UN PERFETTO BINOMIO TRA TRADIZIONE MILLENARIA E E DIVERSITA' CULTURALI, KUALA LUMPUR E' UN HABITAT PARTICOLARMENTE ATTRATTIVO PER LE STARTUP. COME SPIEGA L'ALUMNUS BOCCONI CLEMENTE LEONE

Nei supermercati di Kuala Lumpur c’è un reparto vietato agli under 18 e ai Malay, che non sono un’etnia minoritaria, ma quella che costituisce la metà della popolazione, nonché l’etnia che detiene il controllo sociale e politico. Il reparto è quello che vende alcolici e carne di maiale e il divieto è dovuto al fatto che, mentre il resto della popolazione è soggetto solo alla legge dello stato, i Malay sono soggetti anche a quella islamica. Un Malay non può bere alcolici, ma se lo fa un cinese, un indiano (due minoranze molto numerose) o un occidentale la cosa è perfettamente tollerata.

Il sud-est asiatico, si sa, è un’area del mondo con un altissimo potenziale di sviluppo. Ma non tutti sanno che gli ingredienti di questo possibile successo risiedono nel perfetto binomio tra diversità culturale e tradizioni millenarie. Oltre ai numerosi gruppi etnici, anche grattacieli, rooftop e lussuosi centri commerciali che riescono a creare un equilibrio (quasi) armonico con i templi e le piccole botteghe. Vivere e lavorare in Malesia significa integrarsi culturalmente con una popolazione che ha aperto le proprie porte agli expat, ma anche essere nel nodo centrale di una rete che va dal Vietnam all’Indonesia o dalle Filippine alla Thailandia.
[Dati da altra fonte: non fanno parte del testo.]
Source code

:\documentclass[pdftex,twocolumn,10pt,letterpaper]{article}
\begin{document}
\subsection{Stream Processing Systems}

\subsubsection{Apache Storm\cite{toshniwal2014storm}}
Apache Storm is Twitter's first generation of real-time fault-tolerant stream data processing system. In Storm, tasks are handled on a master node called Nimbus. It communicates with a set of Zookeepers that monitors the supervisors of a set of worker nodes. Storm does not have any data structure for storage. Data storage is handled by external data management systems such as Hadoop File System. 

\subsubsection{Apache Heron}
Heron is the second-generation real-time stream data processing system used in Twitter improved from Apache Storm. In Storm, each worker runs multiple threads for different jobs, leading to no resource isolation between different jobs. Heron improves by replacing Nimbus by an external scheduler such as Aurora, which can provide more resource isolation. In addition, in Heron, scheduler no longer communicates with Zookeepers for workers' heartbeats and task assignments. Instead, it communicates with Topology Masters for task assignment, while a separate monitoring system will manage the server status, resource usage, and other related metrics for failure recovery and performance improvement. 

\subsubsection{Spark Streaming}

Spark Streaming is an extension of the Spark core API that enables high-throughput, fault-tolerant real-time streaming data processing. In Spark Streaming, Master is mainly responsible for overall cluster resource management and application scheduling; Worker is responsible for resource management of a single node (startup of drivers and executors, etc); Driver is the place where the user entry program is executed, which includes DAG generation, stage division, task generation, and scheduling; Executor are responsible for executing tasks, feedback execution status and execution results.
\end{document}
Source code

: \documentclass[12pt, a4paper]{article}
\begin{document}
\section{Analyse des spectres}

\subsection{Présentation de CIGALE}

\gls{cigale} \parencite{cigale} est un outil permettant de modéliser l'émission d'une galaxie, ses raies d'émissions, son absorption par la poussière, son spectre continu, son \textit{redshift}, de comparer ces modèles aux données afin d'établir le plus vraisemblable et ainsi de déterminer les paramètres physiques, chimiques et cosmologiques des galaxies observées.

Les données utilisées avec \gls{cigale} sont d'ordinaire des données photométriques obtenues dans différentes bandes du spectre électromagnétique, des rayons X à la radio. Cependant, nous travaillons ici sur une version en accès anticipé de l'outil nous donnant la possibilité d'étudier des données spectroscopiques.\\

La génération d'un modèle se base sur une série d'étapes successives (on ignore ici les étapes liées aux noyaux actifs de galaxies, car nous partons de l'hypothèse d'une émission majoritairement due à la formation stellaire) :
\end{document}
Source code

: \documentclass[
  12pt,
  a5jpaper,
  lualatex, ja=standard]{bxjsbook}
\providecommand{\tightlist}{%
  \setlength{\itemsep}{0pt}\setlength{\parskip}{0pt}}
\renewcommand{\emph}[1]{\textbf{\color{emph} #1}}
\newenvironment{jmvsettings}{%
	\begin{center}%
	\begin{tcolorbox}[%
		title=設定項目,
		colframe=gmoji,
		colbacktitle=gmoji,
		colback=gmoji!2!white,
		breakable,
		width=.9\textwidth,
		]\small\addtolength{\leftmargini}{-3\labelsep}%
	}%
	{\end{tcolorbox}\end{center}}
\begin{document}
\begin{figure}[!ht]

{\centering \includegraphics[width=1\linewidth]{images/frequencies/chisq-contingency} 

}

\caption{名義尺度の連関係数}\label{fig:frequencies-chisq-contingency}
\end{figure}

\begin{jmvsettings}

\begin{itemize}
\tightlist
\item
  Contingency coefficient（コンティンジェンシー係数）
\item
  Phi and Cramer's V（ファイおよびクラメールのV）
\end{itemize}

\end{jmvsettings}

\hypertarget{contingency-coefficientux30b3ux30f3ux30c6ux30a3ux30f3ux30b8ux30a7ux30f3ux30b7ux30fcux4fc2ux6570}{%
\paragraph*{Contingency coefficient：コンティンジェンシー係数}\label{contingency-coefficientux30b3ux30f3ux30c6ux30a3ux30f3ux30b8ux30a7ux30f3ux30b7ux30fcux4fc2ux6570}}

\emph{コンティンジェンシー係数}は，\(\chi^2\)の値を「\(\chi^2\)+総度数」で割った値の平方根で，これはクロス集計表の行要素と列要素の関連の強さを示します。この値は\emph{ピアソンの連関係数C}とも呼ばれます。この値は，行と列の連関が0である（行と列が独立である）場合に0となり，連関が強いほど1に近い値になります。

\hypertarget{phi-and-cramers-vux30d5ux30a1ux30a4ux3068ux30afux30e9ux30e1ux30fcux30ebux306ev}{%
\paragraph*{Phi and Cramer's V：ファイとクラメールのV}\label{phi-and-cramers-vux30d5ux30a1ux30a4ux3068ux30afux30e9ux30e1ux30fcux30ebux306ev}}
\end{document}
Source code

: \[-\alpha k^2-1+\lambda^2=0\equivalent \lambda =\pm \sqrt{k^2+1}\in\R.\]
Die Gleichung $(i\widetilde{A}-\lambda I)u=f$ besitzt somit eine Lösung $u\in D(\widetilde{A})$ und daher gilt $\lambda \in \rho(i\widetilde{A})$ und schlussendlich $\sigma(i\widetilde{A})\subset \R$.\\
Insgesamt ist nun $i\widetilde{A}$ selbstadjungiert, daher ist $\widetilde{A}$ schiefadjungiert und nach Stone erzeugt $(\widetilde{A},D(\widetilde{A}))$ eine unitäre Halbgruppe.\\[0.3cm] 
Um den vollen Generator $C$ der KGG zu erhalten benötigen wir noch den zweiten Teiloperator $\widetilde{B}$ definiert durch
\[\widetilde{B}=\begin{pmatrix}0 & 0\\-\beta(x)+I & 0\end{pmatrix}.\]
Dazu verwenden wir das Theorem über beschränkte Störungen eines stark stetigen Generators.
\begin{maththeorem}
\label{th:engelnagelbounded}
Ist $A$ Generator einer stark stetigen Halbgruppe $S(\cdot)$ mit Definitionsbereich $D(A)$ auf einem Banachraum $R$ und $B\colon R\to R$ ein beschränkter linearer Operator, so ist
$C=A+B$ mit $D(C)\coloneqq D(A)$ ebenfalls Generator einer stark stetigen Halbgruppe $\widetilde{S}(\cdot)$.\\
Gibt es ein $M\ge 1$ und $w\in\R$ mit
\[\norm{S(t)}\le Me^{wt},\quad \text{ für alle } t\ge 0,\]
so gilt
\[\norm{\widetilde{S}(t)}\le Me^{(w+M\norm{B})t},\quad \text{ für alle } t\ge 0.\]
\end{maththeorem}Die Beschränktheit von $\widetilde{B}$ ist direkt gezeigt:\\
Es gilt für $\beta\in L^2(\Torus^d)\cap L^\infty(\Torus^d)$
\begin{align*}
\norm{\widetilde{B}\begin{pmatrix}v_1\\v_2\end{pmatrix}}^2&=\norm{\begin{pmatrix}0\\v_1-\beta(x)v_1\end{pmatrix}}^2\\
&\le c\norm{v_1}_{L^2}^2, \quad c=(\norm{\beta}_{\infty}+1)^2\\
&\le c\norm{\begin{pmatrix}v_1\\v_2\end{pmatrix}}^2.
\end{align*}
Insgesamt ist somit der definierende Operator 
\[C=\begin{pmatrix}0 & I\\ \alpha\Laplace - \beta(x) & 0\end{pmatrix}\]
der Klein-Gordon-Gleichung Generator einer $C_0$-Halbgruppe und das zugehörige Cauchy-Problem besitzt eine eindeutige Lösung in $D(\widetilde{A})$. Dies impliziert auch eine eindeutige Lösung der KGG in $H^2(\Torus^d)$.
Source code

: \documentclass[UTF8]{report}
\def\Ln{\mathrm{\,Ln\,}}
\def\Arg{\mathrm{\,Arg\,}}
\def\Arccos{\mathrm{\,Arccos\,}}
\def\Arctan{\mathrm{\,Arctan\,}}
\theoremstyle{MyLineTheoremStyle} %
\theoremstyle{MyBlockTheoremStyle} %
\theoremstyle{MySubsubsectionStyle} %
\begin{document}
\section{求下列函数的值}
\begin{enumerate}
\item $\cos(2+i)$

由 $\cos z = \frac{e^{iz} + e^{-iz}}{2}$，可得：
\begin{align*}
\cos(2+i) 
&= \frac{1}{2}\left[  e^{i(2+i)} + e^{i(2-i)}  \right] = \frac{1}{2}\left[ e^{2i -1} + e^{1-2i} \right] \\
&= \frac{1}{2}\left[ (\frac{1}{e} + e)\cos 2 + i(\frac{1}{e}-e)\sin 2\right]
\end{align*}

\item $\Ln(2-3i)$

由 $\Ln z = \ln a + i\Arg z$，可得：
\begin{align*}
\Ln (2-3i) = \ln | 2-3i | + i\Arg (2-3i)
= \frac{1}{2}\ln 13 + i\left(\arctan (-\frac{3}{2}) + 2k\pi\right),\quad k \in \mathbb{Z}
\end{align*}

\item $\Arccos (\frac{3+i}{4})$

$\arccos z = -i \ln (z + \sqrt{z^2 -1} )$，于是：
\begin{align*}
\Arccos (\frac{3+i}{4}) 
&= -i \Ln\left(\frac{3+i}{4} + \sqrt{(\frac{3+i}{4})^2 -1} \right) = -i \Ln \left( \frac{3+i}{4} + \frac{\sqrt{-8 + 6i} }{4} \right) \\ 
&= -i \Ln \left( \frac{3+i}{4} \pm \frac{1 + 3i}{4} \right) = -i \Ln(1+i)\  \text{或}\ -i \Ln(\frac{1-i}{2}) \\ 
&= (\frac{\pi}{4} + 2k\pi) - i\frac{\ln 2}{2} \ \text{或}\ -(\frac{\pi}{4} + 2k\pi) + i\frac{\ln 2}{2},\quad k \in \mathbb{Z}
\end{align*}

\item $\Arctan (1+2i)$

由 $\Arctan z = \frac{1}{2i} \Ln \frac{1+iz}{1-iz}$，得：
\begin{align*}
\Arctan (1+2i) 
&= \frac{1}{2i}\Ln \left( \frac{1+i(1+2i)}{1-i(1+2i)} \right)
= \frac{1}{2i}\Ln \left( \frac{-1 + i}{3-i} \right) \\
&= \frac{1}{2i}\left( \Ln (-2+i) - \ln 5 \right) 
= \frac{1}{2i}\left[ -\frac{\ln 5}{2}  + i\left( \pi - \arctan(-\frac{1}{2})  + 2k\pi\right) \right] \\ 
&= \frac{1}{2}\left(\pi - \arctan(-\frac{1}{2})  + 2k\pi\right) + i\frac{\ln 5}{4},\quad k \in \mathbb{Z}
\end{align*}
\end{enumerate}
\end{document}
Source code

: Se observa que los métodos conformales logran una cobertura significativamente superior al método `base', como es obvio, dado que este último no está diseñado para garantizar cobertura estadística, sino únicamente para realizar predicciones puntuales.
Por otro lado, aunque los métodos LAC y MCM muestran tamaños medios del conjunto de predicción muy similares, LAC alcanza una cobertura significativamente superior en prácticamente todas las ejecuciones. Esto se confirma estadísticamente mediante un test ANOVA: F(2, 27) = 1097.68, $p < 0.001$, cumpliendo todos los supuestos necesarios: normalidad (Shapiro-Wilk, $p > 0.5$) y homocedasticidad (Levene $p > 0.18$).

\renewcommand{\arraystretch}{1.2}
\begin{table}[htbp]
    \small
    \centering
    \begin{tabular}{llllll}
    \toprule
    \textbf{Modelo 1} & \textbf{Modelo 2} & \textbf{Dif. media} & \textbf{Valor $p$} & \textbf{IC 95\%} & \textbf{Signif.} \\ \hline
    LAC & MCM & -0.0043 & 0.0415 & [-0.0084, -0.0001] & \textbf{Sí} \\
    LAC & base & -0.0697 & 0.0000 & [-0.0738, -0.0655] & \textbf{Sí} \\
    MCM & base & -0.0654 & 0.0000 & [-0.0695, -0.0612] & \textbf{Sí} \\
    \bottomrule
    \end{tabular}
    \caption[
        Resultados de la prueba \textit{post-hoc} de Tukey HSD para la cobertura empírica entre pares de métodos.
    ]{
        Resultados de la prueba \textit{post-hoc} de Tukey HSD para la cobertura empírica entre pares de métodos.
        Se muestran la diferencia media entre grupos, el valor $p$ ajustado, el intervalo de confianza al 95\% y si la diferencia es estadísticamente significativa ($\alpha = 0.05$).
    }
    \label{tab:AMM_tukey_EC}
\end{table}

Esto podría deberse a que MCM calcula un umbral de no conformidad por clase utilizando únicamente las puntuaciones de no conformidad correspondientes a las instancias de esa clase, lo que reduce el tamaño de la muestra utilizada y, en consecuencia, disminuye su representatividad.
Kuala Lumpur, in particolare, è un ambiente molto vivace per le startup, che sono spesso finanziate o fondate da occidentali e che richiamano numerosi studenti universitari in stage dall’Europa. Durante il mio stage (dieci settimane presso iprice, una startup di e-commerce) ho partecipato a un evento della BAA, la Bocconi Alumni Association, al quale hanno preso parte una trentina di persone, tra cui almeno una decina di studenti in stage come me e gli altri bocconiani residenti in Malesia.

Essendo partito di fretta, ho trovato un alloggio quando ero già in Malesia, utilizzando Airbnb come avrei fatto in una qualsiasi altra metropoli del mondo. Servizi e prodotti occidentali sono comunemente disponibili, a prezzi più elevati, mentre il costo della vita per tutto ciò che è locale è più basso. Così una cena a base di prodotti europei da comprare e poi cucinare può costare l’equivalente di una decina di euro, mentre per una cena fuori ce la si può cavare con tre... Insomma non c’è partita.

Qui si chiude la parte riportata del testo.